| YOUR ASSIGNMENT |
All of the data that follows should be retyped exactly as it appears.
(DATA SHOWN begins)
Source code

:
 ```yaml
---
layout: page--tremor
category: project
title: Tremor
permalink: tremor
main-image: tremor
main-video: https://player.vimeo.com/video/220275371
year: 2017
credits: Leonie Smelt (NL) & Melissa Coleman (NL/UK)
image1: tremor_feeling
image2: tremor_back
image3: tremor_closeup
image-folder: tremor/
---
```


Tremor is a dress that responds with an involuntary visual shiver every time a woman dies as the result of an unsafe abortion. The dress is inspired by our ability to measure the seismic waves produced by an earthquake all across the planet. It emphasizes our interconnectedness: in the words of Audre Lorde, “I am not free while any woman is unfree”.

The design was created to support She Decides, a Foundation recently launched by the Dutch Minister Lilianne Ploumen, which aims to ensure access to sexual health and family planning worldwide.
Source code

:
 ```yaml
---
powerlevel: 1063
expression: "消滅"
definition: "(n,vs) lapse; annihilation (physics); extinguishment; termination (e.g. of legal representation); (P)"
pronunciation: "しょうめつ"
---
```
(DATA SHOWN ends)
| EXPECTED ANSWER |
Source code

:
 ```yaml
---
layout: page--tremor
category: project
title: Tremor
permalink: tremor
main-image: tremor
main-video: https://player.vimeo.com/video/220275371
year: 2017
credits: Leonie Smelt (NL) & Melissa Coleman (NL/UK)
image1: tremor_feeling
image2: tremor_back
image3: tremor_closeup
image-folder: tremor/
---
```


Tremor is a dress that responds with an involuntary visual shiver every time a woman dies as the result of an unsafe abortion. The dress is inspired by our ability to measure the seismic waves produced by an earthquake all across the planet. It emphasizes our interconnectedness: in the words of Audre Lorde, “I am not free while any woman is unfree”.

The design was created to support She Decides, a Foundation recently launched by the Dutch Minister Lilianne Ploumen, which aims to ensure access to sexual health and family planning worldwide.
Source code

:
 ```yaml
---
powerlevel: 1063
expression: "消滅"
definition: "(n,vs) lapse; annihilation (physics); extinguishment; termination (e.g. of legal representation); (P)"
pronunciation: "しょうめつ"
---
```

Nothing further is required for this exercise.